DATA TO PROCESS =

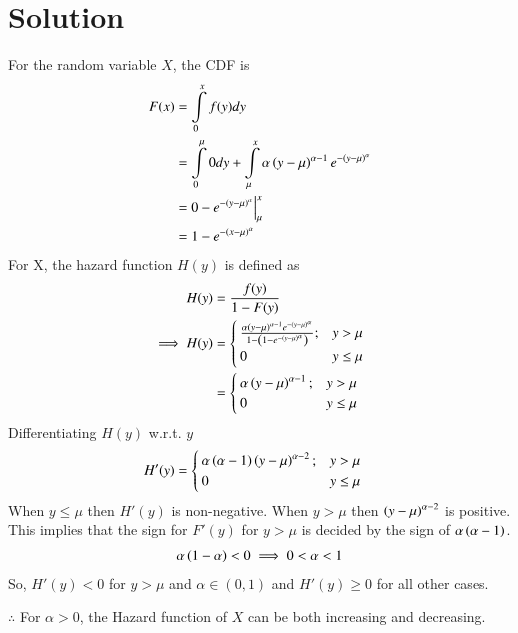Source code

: \documentclass[journal,12pt,twocolumn]{IEEEtran}
\begin{document}
\section*{Solution}
\newcommand{\Integral}[2]{\ensuremath{\int\limits_{#1}^{#2}}}
For the random variable $X$, the CDF is
\begin{align}
    F(x)&=\Integral{0}{x}f(y)dy\\
        &=\Integral{0}{\mu}0 dy +\Integral{\mu}{x}\alpha\brak{y-\mu}^{\alpha -1}e^{-\brak{y-\mu}^\alpha}\\
        &=0 -e^{-\brak{y-\mu}^\alpha}\Big|_{\mu}^{x}\\
        &=1-e^{-\brak{x-\mu}^{\alpha}}
\end{align}
For X, the hazard function $H(y)$ is defined as
\begin{align}
    H(y)&=\frac{f(y)}{1-F(y)}\nonumber\\
    \implies H(y)&=\begin{cases}\frac{\alpha\left(y-\mu\right)^{\alpha -1}e^{-\left(y-\mu\right)^\alpha}}{1-\left(1-e^{-\left(y-\mu\right)^{\alpha}}\right)};&y>\mu\\
                        0                               &y\leq\mu   
    \end{cases}\nonumber\\
    &=\begin{cases}\alpha\left(y-\mu\right)^{\alpha -1};&y>\mu\\
                        0                            &y\leq\mu   
    \end{cases}\nonumber
\end{align}
Differentiating $H(y)$ w.r.t. $y$
\begin{align}
    H'(y)&=\begin{cases}\alpha\left(\alpha - 1\right)\left(y-\mu\right)^{\alpha -2};&y>\mu\\
                        0                            &y\leq\mu   
    \end{cases}\nonumber
\end{align}
When $y\leq \mu$ then $H'(y)$ is non-negative. When $y>\mu$ then $\left(y-\mu\right)^{\alpha -2}$ is positive. This implies that the sign for $F'(y)$ for $y>\mu$ is decided by the sign of $\alpha\left(\alpha -1\right)$.
\begin{align}
    \alpha\left(1-\alpha\right)<0
    \implies 0<\alpha<1
\end{align}
So, $H'(y)<0$ for $y>\mu$ and $\alpha \in (0,1)$ and $H'(y) \geq 0$ for all other cases.

$\therefore$ For $\alpha>0$, the Hazard function of $X$ can be both increasing and decreasing.
\end{document}
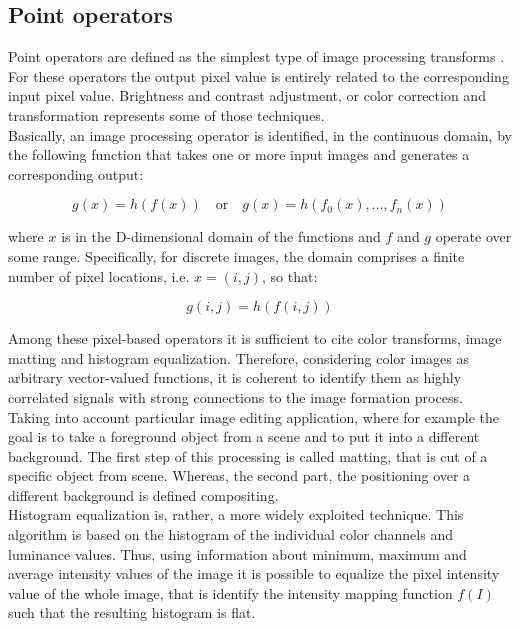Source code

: \subsection{Point operators}
\label{subsection:point-operators}

Point operators are defined as the simplest type of image processing transforms \cite{Szeliski2011}.
For these operators the output pixel value is entirely related to the corresponding input pixel value.
Brightness and contrast adjustment, or color correction and transformation represents some of those techniques.\\
Basically, an image processing operator is identified, in the continuous domain, by the following function that takes one or more input images and generates a corresponding output:

\begin{equation}
 \label{eqn:img-operator}
 g(x) = h(f(x)) \quad 	\mbox{or} \quad g(x) = h(f_0(x), ..., f_n(x))
\end{equation}

where $x$ is in the D-dimensional domain of the functions and $f$ and $g$ operate over some range.
Specifically, for discrete images, the domain comprises a finite number of pixel locations, i.e. $x = (i, j)$, so that:

\begin{equation}
	g(i, j) = h(f(i,j))
\end{equation}

Among these pixel-based operators it is sufficient to cite color transforms, image matting and histogram equalization. 
Therefore, considering color images as arbitrary vector-valued functions, it is coherent to identify them as highly correlated signals with strong connections to the image formation process. \\
Taking into account particular image editing application, where for example the goal is to take a foreground object from a scene and to put it into a different background.
The first step of this processing is called matting, that is cut of a specific object from scene. 
Whereas, the second part, the positioning over a different background is defined compositing.\\
Histogram equalization is, rather, a more widely exploited technique. 
This algorithm is based on the histogram of the individual color channels and luminance values.
Thus, using information about minimum, maximum and average intensity values of the image it is possible to equalize the pixel intensity value of the whole image, that is identify the intensity mapping function $f(I)$ such that the resulting histogram is flat.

WHAT THIS TASK INVOLVES = Pictures stay out of the copy; print the material above exactly.

YOUR RESPONSE =
Source code

: \documentclass[journal,12pt,twocolumn]{IEEEtran}
\begin{document}
\section*{Solution}
\newcommand{\Integral}[2]{\ensuremath{\int\limits_{#1}^{#2}}}
For the random variable $X$, the CDF is
\begin{align}
    F(x)&=\Integral{0}{x}f(y)dy\\
        &=\Integral{0}{\mu}0 dy +\Integral{\mu}{x}\alpha\brak{y-\mu}^{\alpha -1}e^{-\brak{y-\mu}^\alpha}\\
        &=0 -e^{-\brak{y-\mu}^\alpha}\Big|_{\mu}^{x}\\
        &=1-e^{-\brak{x-\mu}^{\alpha}}
\end{align}
For X, the hazard function $H(y)$ is defined as
\begin{align}
    H(y)&=\frac{f(y)}{1-F(y)}\nonumber\\
    \implies H(y)&=\begin{cases}\frac{\alpha\left(y-\mu\right)^{\alpha -1}e^{-\left(y-\mu\right)^\alpha}}{1-\left(1-e^{-\left(y-\mu\right)^{\alpha}}\right)};&y>\mu\\
                        0                               &y\leq\mu   
    \end{cases}\nonumber\\
    &=\begin{cases}\alpha\left(y-\mu\right)^{\alpha -1};&y>\mu\\
                        0                            &y\leq\mu   
    \end{cases}\nonumber
\end{align}
Differentiating $H(y)$ w.r.t. $y$
\begin{align}
    H'(y)&=\begin{cases}\alpha\left(\alpha - 1\right)\left(y-\mu\right)^{\alpha -2};&y>\mu\\
                        0                            &y\leq\mu   
    \end{cases}\nonumber
\end{align}
When $y\leq \mu$ then $H'(y)$ is non-negative. When $y>\mu$ then $\left(y-\mu\right)^{\alpha -2}$ is positive. This implies that the sign for $F'(y)$ for $y>\mu$ is decided by the sign of $\alpha\left(\alpha -1\right)$.
\begin{align}
    \alpha\left(1-\alpha\right)<0
    \implies 0<\alpha<1
\end{align}
So, $H'(y)<0$ for $y>\mu$ and $\alpha \in (0,1)$ and $H'(y) \geq 0$ for all other cases.

$\therefore$ For $\alpha>0$, the Hazard function of $X$ can be both increasing and decreasing.
\end{document}
Source code

: \subsection{Point operators}
\label{subsection:point-operators}

Point operators are defined as the simplest type of image processing transforms \cite{Szeliski2011}.
For these operators the output pixel value is entirely related to the corresponding input pixel value.
Brightness and contrast adjustment, or color correction and transformation represents some of those techniques.\\
Basically, an image processing operator is identified, in the continuous domain, by the following function that takes one or more input images and generates a corresponding output:

\begin{equation}
 \label{eqn:img-operator}
 g(x) = h(f(x)) \quad 	\mbox{or} \quad g(x) = h(f_0(x), ..., f_n(x))
\end{equation}

where $x$ is in the D-dimensional domain of the functions and $f$ and $g$ operate over some range.
Specifically, for discrete images, the domain comprises a finite number of pixel locations, i.e. $x = (i, j)$, so that:

\begin{equation}
	g(i, j) = h(f(i,j))
\end{equation}

Among these pixel-based operators it is sufficient to cite color transforms, image matting and histogram equalization. 
Therefore, considering color images as arbitrary vector-valued functions, it is coherent to identify them as highly correlated signals with strong connections to the image formation process. \\
Taking into account particular image editing application, where for example the goal is to take a foreground object from a scene and to put it into a different background.
The first step of this processing is called matting, that is cut of a specific object from scene. 
Whereas, the second part, the positioning over a different background is defined compositing.\\
Histogram equalization is, rather, a more widely exploited technique. 
This algorithm is based on the histogram of the individual color channels and luminance values.
Thus, using information about minimum, maximum and average intensity values of the image it is possible to equalize the pixel intensity value of the whole image, that is identify the intensity mapping function $f(I)$ such that the resulting histogram is flat.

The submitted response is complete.